[Opening DATA EXCERPTS section]

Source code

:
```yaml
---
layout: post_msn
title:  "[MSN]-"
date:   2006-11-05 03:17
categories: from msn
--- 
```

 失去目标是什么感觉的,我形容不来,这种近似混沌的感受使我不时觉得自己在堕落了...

[Closing DATA EXCERPTS section]

= DIRECTIONS FOR THIS TASK =
Each line in the material above should be repeated exactly.

= FINAL ANSWER =
Source code

:
```yaml
---
layout: post_msn
title:  "[MSN]-"
date:   2006-11-05 03:17
categories: from msn
--- 
```

 失去目标是什么感觉的,我形容不来,这种近似混沌的感受使我不时觉得自己在堕落了...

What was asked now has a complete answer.